Thursday, May 2, 2013

A Little-Observed Day



I think I will declare a month of holidays, of holy days.  May Day, Cinco de Mayo—already in place.  But today I’m celebrating the Second of May, a little-observed day of meditation and feasting.  (I’ll feast on barbequed shrimp salad; pork loin roasted with garlic and bay leaves and shallot—like the Lady of Shallot.)  I celebrate the ascension of the flowers, the blessing of the wrens, the 122nd day of the Gregorian Calendar.

I’ll light some candles on this birthday of Italian architects and Dutch economists, of diplomats and water polo players, Empresses and Earls, the odd English historian and the inventor of the magic lantern.

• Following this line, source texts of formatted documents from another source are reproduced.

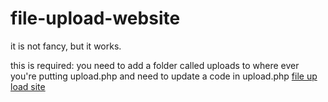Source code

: # file-upload-website
it is not fancy, but it works.

this is required:
you need to add a folder called uploads to where ever you're putting upload.php 
and need to update a code in upload.php 
<a href="./index2.html">file up load site</a>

I’ll mark with a moment of silence Anne Boleyn’s imprisonment, and the escape (not to last long) of Mary, Queen of Scots.  The dear departed King James Bible, published today, the Second Day of May.  The first ascent of Shishapangma, the fourteenth highest mountain in the world.  The death of Leonardo da Vinci, he who painted those glorious angels with their wings aerodynamically correct.

Appropriate that today is the feast day of St. Athanasius of Alexandra, student of the Classics and perhaps the patron saint of those waiting for letters, who said (as I just did!) “Brethren, how fine a thing it is to move from festival to festival, from prayer to prayer, from holy day to holy day.”